Sinon, pour être un bon commercial, il faut être passionné et d'être toujours à l'affût, être un "chasseur", mais un gentil chasseur !

Qu'allez-vous faire à la retraite ? Quels sont vos projets ?

Je vais relire et finir d'écrire mes deux romans que j'ai commencés il y a 10 ans. Et je vais reprendre aussi ma passion, qui est la peinture.

Mais avant, vous allez passer le flambeau à Flora Gradenigo.
Oui je vais accompagner Flora pendant six mois à un an. Elle est actuellement commerciale pour les éditions Gourcuff Gradenigo, la marque éditeur de la Stipa. Elle va s'occuper d'une clientèle un peu différente.

J'ai des clients du monde de l'édition, mais aussi d'autres clients. Des clients que j'adore. Je suis par exemple fournisseur de la fondation Apprentis d'Auteuil qui me tient particulièrement à cœur, car elle s'occupe des enfants défavorisés, et depuis 15 ans, de la fédération Handisport qui me touche aussi beaucoup. D'ailleurs, ce ne sont plus des clients, mais des amis.

Mais allez-vous vraiment arriver à partir à la retraite ?

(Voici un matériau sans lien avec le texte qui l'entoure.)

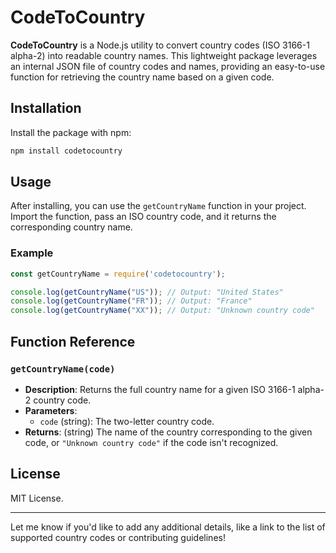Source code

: # CodeToCountry

**CodeToCountry** is a Node.js utility to convert country codes (ISO 3166-1 alpha-2) into readable country names. This lightweight package leverages an internal JSON file of country codes and names, providing an easy-to-use function for retrieving the country name based on a given code.

## Installation

Install the package with npm:

```bash
npm install codetocountry
```

## Usage

After installing, you can use the `getCountryName` function in your project. Import the function, pass an ISO country code, and it returns the corresponding country name.

### Example

```javascript
const getCountryName = require('codetocountry');

console.log(getCountryName("US")); // Output: "United States"
console.log(getCountryName("FR")); // Output: "France"
console.log(getCountryName("XX")); // Output: "Unknown country code"
```

## Function Reference

### `getCountryName(code)`

- **Description**: Returns the full country name for a given ISO 3166-1 alpha-2 country code.
- **Parameters**:
  - `code` (string): The two-letter country code.
- **Returns**: (string) The name of the country corresponding to the given code, or `"Unknown country code"` if the code isn't recognized.

## License

MIT License.

--- 

Let me know if you'd like to add any additional details, like a link to the list of supported country codes or contributing guidelines!
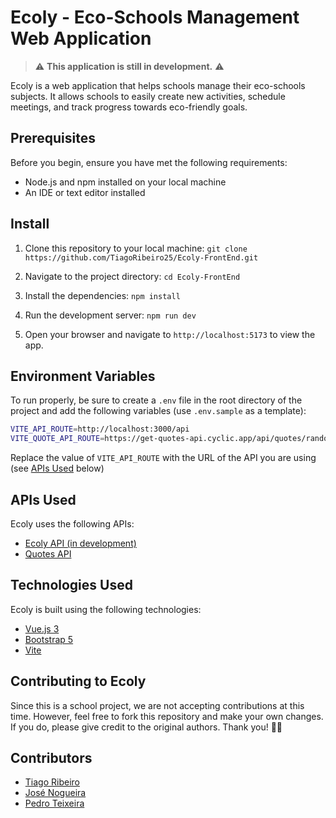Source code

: # Ecoly - Eco-Schools Management Web Application

> :warning: **This application is still in development.** :warning:

Ecoly is a web application that helps schools manage their eco-schools subjects. It allows schools to easily create new activities, schedule meetings, and track progress towards eco-friendly goals.

## Prerequisites

Before you begin, ensure you have met the following requirements:

- Node.js and npm installed on your local machine
- An IDE or text editor installed

## Install

1. Clone this repository to your local machine:
   `git clone https://github.com/TiagoRibeiro25/Ecoly-FrontEnd.git`

2. Navigate to the project directory:
   `cd Ecoly-FrontEnd`

3. Install the dependencies:
   `npm install`

4. Run the development server:
   `npm run dev`

5. Open your browser and navigate to `http://localhost:5173` to view the app.

## Environment Variables

To run properly, be sure to create a `.env` file in the root directory of the project and add the following variables (use `.env.sample` as a template):

``` bash
VITE_API_ROUTE=http://localhost:3000/api
VITE_QUOTE_API_ROUTE=https://get-quotes-api.cyclic.app/api/quotes/random
```

Replace the value of `VITE_API_ROUTE` with the URL of the API you are using (see [APIs Used](#apis-used) below)

## APIs Used

Ecoly uses the following APIs:

- [Ecoly API (in development)](https://github.com/TiagoRibeiro25/ecoly-api)
- [Quotes API](https://github.com/TiagoRibeiro25/Get-Quotes-API)

## Technologies Used

Ecoly is built using the following technologies:

- [Vue.js 3](https://v3.vuejs.org/)
- [Bootstrap 5](https://getbootstrap.com/)
- [Vite](https://vitejs.dev/)

## Contributing to Ecoly

Since this is a school project, we are not accepting contributions at this time. However, feel free to fork this repository and make your own changes. If you do, please give credit to the original authors. Thank you! 💪🤓

## Contributors

- [Tiago Ribeiro](<https://github.com/TiagoRibeiro25>)
- [José Nogueira](<https://github.com/JoseNogueira13>)
- [Pedro Teixeira](<https://github.com/pedromst2000>)
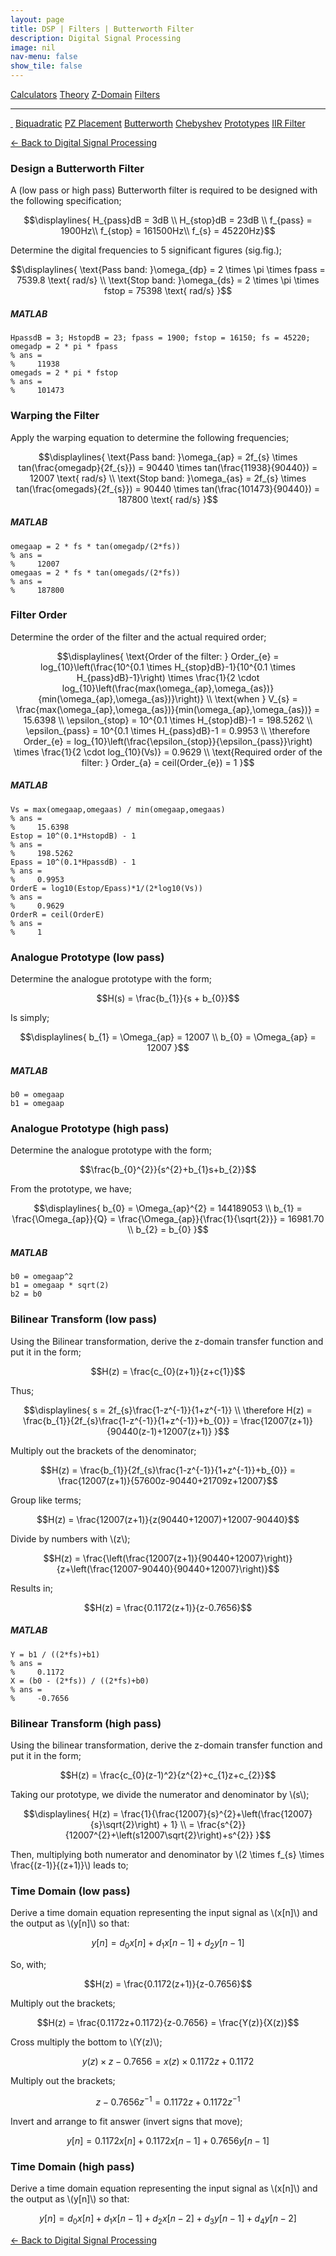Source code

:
 ```yaml
---
layout: page
title: DSP | Filters | Butterworth Filter
description: Digital Signal Processing
image: nil
nav-menu: false
show_tile: false
---
```


<script type="text/javascript" id="MathJax-script" async
  src="https://cdn.jsdelivr.net/npm/mathjax@3/es5/tex-mml-chtml.js">
</script>
<script>
MathJax = {
  tex: {
    inlineMath: [['\\(', '\\)']]
  }
};
</script>

<a href="../calculators.html" class="button small">Calculators</a>
<a href="../theory" class="button small">Theory</a>
<a href="../z-domain" class="button small">Z-Domain</a>
<a href="../filters" class="button special small">Filters</a>

<hr />

<a href="./" style="border-bottom: none;"><i class="icon fa-home">&nbsp;</i></a>
<a href="biquad.html" class="button small">Biquadratic</a>
<a href="pz-placement.html" class="button small">PZ Placement</a>
<a href="butterworth.html" class="button special small">Butterworth</a>
<a href="chebyshev-type-1.html" class="button small">Chebyshev</a>
<a href="prototypes.html" class="button small">Prototypes</a>
<a href="iir-filter.html" class="button small">IIR Filter</a>

<a href="/digital-signal-processing">&#x2190; Back to Digital Signal Processing</a>

### Design a Butterworth Filter

A (low pass or high pass) Butterworth filter is required to be designed with the following specification;

$$\displaylines{
H_{pass}dB = 3dB \\
H_{stop}dB = 23dB \\
f_{pass} = 1900Hz\\
f_{stop} = 161500Hz\\
f_{s} = 45220Hz}$$

Determine the digital frequencies to 5 significant figures (sig.fig.);

$$\displaylines{
\text{Pass band: }\omega_{dp} = 2 \times \pi \times fpass = 7539.8 \text{ rad/s} \\
\text{Stop band: }\omega_{ds} = 2 \times \pi \times fstop = 75398 \text{ rad/s}
}$$

##### MATLAB

    HpassdB = 3; HstopdB = 23; fpass = 1900; fstop = 16150; fs = 45220;
    omegadp = 2 * pi * fpass
    % ans =
    %     11938
    omegads = 2 * pi * fstop
    % ans =
    %     101473

### Warping the Filter

Apply the warping equation to determine the following frequencies;

$$\displaylines{
\text{Pass band: }\omega_{ap} = 2f_{s} \times tan(\frac{omegadp}{2f_{s}}) = 90440 \times tan(\frac{11938}{90440}) = 12007 \text{ rad/s} \\
\text{Stop band: }\omega_{as} = 2f_{s} \times tan(\frac{omegads}{2f_{s}}) = 90440 \times tan(\frac{101473}{90440}) = 187800 \text{ rad/s}
}$$

##### MATLAB

    omegaap = 2 * fs * tan(omegadp/(2*fs))
    % ans =
    %     12007
    omegaas = 2 * fs * tan(omegads/(2*fs))
    % ans =
    %     187800

### Filter Order

Determine the order of the filter and the actual required order;

$$\displaylines{
\text{Order of the filter: } Order_{e} = log_{10}\left(\frac{10^{0.1 \times H_{stop}dB}-1}{10^{0.1 \times H_{pass}dB}-1}\right) \times \frac{1}{2 \cdot log_{10}\left(\frac{max(\omega_{ap},\omega_{as})}{min(\omega_{ap},\omega_{as})}\right)} \\
\text{when } V_{s} = \frac{max(\omega_{ap},\omega_{as})}{min(\omega_{ap},\omega_{as})} = 15.6398 \\
\epsilon_{stop} = 10^{0.1 \times H_{stop}dB}-1 = 198.5262 \\
\epsilon_{pass} = 10^{0.1 \times H_{pass}dB}-1 = 0.9953 \\
\therefore Order_{e} = log_{10}\left(\frac{\epsilon_{stop}}{\epsilon_{pass}}\right) \times \frac{1}{2 \cdot log_{10}(Vs)} = 0.9629 \\
\text{Required order of the filter: } Order_{a} = ceil(Order_{e}) = 1
}$$

##### MATLAB

    Vs = max(omegaap,omegaas) / min(omegaap,omegaas)
    % ans =
    %     15.6398
    Estop = 10^(0.1*HstopdB) - 1
    % ans =
    %     198.5262
    Epass = 10^(0.1*HpassdB) - 1
    % ans =
    %     0.9953
    OrderE = log10(Estop/Epass)*1/(2*log10(Vs))
    % ans =
    %     0.9629
    OrderR = ceil(OrderE)
    % ans =
    %     1

### Analogue Prototype (low pass)

Determine the analogue prototype with the form;

$$H(s) = \frac{b_{1}}{s + b_{0}}$$

Is simply;

$$\displaylines{
b_{1} = \Omega_{ap} = 12007 \\
b_{0} = \Omega_{ap} = 12007
}$$

##### MATLAB

    b0 = omegaap
    b1 = omegaap

### Analogue Prototype (high pass)

Determine the analogue prototype with the form;

$$\frac{b_{0}^{2}}{s^{2}+b_{1}s+b_{2}}$$

From the prototype, we have; 

$$\displaylines{
b_{0} = \Omega_{ap}^{2} = 144189053 \\
b_{1} = \frac{\Omega_{ap}}{Q} = \frac{\Omega_{ap}}{\frac{1}{\sqrt{2}}} = 16981.70 \\
b_{2} = b_{0}
}$$

##### MATLAB

    b0 = omegaap^2
    b1 = omegaap * sqrt(2)
    b2 = b0

### Bilinear Transform (low pass)

Using the Bilinear transformation, derive the z-domain transfer function and put it in the form;

$$H(z) = \frac{c_{0}(z+1)}{z+c{1}}$$

Thus;

$$\displaylines{
s = 2f_{s}\frac{1-z^{-1}}{1+z^{-1}} \\
\therefore H(z) = \frac{b_{1}}{2f_{s}\frac{1-z^{-1}}{1+z^{-1}}+b_{0}} = \frac{12007(z+1)}{90440(z-1)+12007(z+1)}
}$$

Multiply out the brackets of the denominator;

$$H(z) = \frac{b_{1}}{2f_{s}\frac{1-z^{-1}}{1+z^{-1}}+b_{0}} = \frac{12007(z+1)}{57600z-90440+21709z+12007}$$

Group like terms;

$$H(z) = \frac{12007(z+1)}{z(90440+12007)+12007-90440}$$

Divide by numbers with \\(z\\);

$$H(z) = \frac{\left(\frac{12007(z+1)}{90440+12007}\right)}{z+\left(\frac{12007-90440}{90440+12007}\right)}$$

Results in;

$$H(z) = \frac{0.1172(z+1)}{z-0.7656}$$

##### MATLAB

    Y = b1 / ((2*fs)+b1)
    % ans =
    %     0.1172
    X = (b0 - (2*fs)) / ((2*fs)+b0)
    % ans =
    %     -0.7656

### Bilinear Transform (high pass)

Using the bilinear transformation, derive the z-domain transfer function and put it in the form;

$$H(z) = \frac{c_{0}(z-1)^2}{z^{2}+c_{1}z+c_{2}}$$

Taking our prototype, we divide the numerator and denominator by \\(s\\);

$$\displaylines{
H(z) = \frac{1}{\frac{12007}{s}^{2}+\left(\frac{12007}{s}\sqrt{2}\right) + 1} \\
= \frac{s^{2}}{12007^{2}+\left(s12007\sqrt{2}\right)+s^{2}}
}$$

Then, multiplying both numerator and denominator by \\(2 \times f_{s} \times \frac{(z-1)}{(z+1)}\\) leads to;

### Time Domain (low pass)

Derive a time domain equation representing the input signal as \\(x[n]\\) and the output as \\(y[n]\\) so that:

$$y[n] = d_{0}x[n] + d_{1}x[n-1] + d_{2}y[n-1]$$

So, with;

$$H(z) = \frac{0.1172(z+1)}{z-0.7656}$$

Multiply out the brackets;

$$H(z) = \frac{0.1172z+0.1172}{z-0.7656} = \frac{Y(z)}{X(z)}$$

Cross multiply the bottom to \\(Y(z)\\);

$$y(z) \times z-0.7656 = x(z) \times 0.1172z+0.1172$$

Multiply out the brackets;

$$z - 0.7656z^{-1} = 0.1172z + 0.1172z^{-1}$$

Invert and arrange to fit answer (invert signs that move);

$$y[n] = 0.1172x[n] + 0.1172x[n-1] + 0.7656y[n-1]$$

### Time Domain (high pass)

Derive a time domain equation representing the input signal as \\(x[n]\\) and the output as \\(y[n]\\) so that:

$$y[n] = d_{0}x[n] + d_{1}x[n-1] + d_{2}x[n-2] + d_{3}y[n-1] + d_{4}y[n-2]$$

<a href="/digital-signal-processing">&#x2190; Back to Digital Signal Processing</a>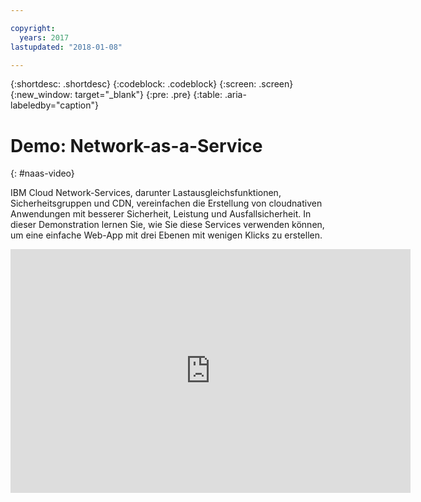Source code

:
 ```yaml
---

copyright:
  years: 2017
lastupdated: "2018-01-08"

---
```


{:shortdesc: .shortdesc}
{:codeblock: .codeblock}
{:screen: .screen}
{:new_window: target="_blank"}
{:pre: .pre}
{:table: .aria-labeledby="caption"}

# Demo: Network-as-a-Service
{: #naas-video}

IBM Cloud Network-Services, darunter Lastausgleichsfunktionen, Sicherheitsgruppen und CDN, vereinfachen die Erstellung von cloudnativen Anwendungen mit besserer Sicherheit, Leistung und Ausfallsicherheit. In dieser Demonstration lernen Sie, wie Sie diese Services verwenden können, um eine einfache Web-App mit drei Ebenen mit wenigen Klicks zu erstellen. 

<p>
  <div class="embed-responsive embed-responsive-16by9">
    <iframe class="embed-responsive-item" id="youtubeplayer" type="text/html" width="640" height="390" src="https://www.youtube.com/embed/LRvNCXvtkX0?rel=0" frameborder="0" webkitallowfullscreen mozallowfullscreen allowfullscreen> </iframe>
  </div>
</p>
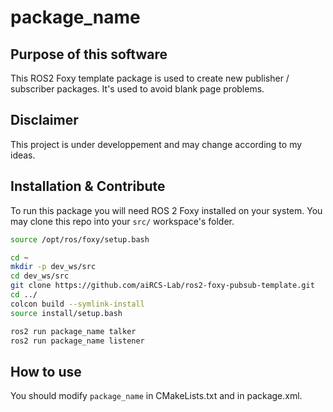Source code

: # package_name

## Purpose of this software
This ROS2 Foxy template package is used to create new publisher / subscriber packages. It's used to avoid blank page problems.

## Disclaimer
This project is under developpement and may change according to my ideas.

## Installation & Contribute
To run this package you will need ROS 2 Foxy installed on your system. You may clone this repo into your `src/` workspace's folder.

```bash
source /opt/ros/foxy/setup.bash

cd ~
mkdir -p dev_ws/src
cd dev_ws/src
git clone https://github.com/aiRCS-Lab/ros2-foxy-pubsub-template.git
cd ../
colcon build --symlink-install
source install/setup.bash

ros2 run package_name talker
ros2 run package_name listener
```

## How to use

You should modify `package_name` in CMakeLists.txt and in package.xml.
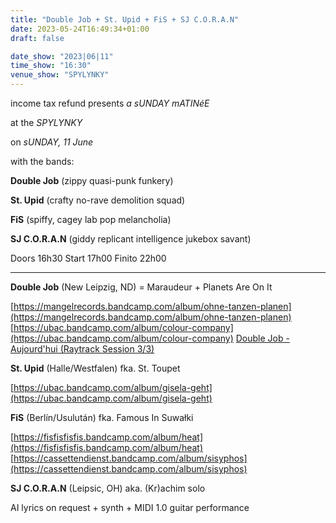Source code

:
 ```yaml
---
title: "Double Job + St. Upid + FiS + SJ C.O.R.A.N"
date: 2023-05-24T16:49:34+01:00
draft: false

date_show: "2023|06|11"
time_show: "16:30"
venue_show: "SPYLYNKY"
---
```


income tax refund presents
*a sUNDAY mATINéE*

at the 
*SPYLYNKY*

on
*sUNDAY, 11 June*

with the bands:

**Double Job** (zippy quasi-punk funkery)

**St. Upid** (crafty no-rave demolition squad)

**FiS** (spiffy, cagey lab pop melancholia)

**SJ C.O.R.A.N** (giddy replicant intelligence jukebox savant)

<!-- ![Double Job + St. Upid + FiS + SJ C.O.R.A.N](../../posters/2023-06-11.jpg) -->

Doors 16h30
Start 17h00
Finito 22h00

----

**Double Job** (New Leipzig, ND)
= Maraudeur + Planets Are On It 

[https://mangelrecords.bandcamp.com/album/ohne-tanzen-planen](https://mangelrecords.bandcamp.com/album/ohne-tanzen-planen)
[https://ubac.bandcamp.com/album/colour-company](https://ubac.bandcamp.com/album/colour-company)
[Double Job - Aujourd'hui (Raytrack Session 3/3)](https://www.youtube.com/watch?v=M599KspsdmY&pp=ygUMImRvdWJsZSBqb2Ii)


**St. Upid** (Halle/Westfalen)
fka. St. Toupet

[https://ubac.bandcamp.com/album/gisela-geht](https://ubac.bandcamp.com/album/gisela-geht)


**FiS** (Berlín/Usulután)
fka. Famous In Suwałki

[https://fisfisfisfis.bandcamp.com/album/heat](https://fisfisfisfis.bandcamp.com/album/heat)
[https://cassettendienst.bandcamp.com/album/sisyphos](https://cassettendienst.bandcamp.com/album/sisyphos)


**SJ C.O.R.A.N** (Leipsic, OH)
aka. (Kr)achim solo 

AI lyrics on request + synth + MIDI 1.0 guitar performance
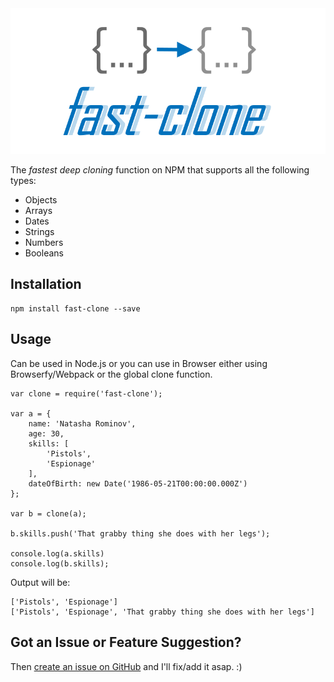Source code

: <center>
	<img src="https://raw.githubusercontent.com/codeandcats/fast-clone/master/logo.png" />
</center>

The *fastest deep cloning* function on NPM that supports all the following types:
- Objects
- Arrays
- Dates
- Strings
- Numbers
- Booleans

## Installation
```
npm install fast-clone --save
```

## Usage
Can be used in Node.js or you can use in Browser either using Browserfy/Webpack or the global clone function. 
```
var clone = require('fast-clone');

var a = {
	name: 'Natasha Rominov',
	age: 30,
	skills: [
		'Pistols',
		'Espionage'
	],
	dateOfBirth: new Date('1986-05-21T00:00:00.000Z')
};

var b = clone(a);

b.skills.push('That grabby thing she does with her legs');

console.log(a.skills)
console.log(b.skills);
```

Output will be:
```
['Pistols', 'Espionage']
['Pistols', 'Espionage', 'That grabby thing she does with her legs']
```

## Got an Issue or Feature Suggestion?
Then [create an issue on GitHub](https://github.com/codeandcats/fast-clone/issues) and I'll fix/add it asap. :)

Oui oui ! Je m'y prépare de plus un an. Et puis, j'ai commencé à 16 ans à travailler, j'ai aujourd'hui 62 ans. J'ai cotisé 177 trimestres, c'est énorme !
J'ai assisté à presque tous les calages de mes clients, de jour comme de nuit. Et lorsque l'on est commercial, on reste commercial 24 h sur 24. Toujours une carte de visite dans la poche, toujours à l'affût d'un nouveau client, toujours prêt à donner un renseignement… Il faut que je pense à ma famille, ma femme et mes petits enfants, et à moi.

Un dernier mot ?

Je veux dire merci à mes clients. Merci de m'avoir choisi, de m'avoir fait découvrir vos livres. Et merci pour les dizaines et dizaines de mails que j'ai reçus.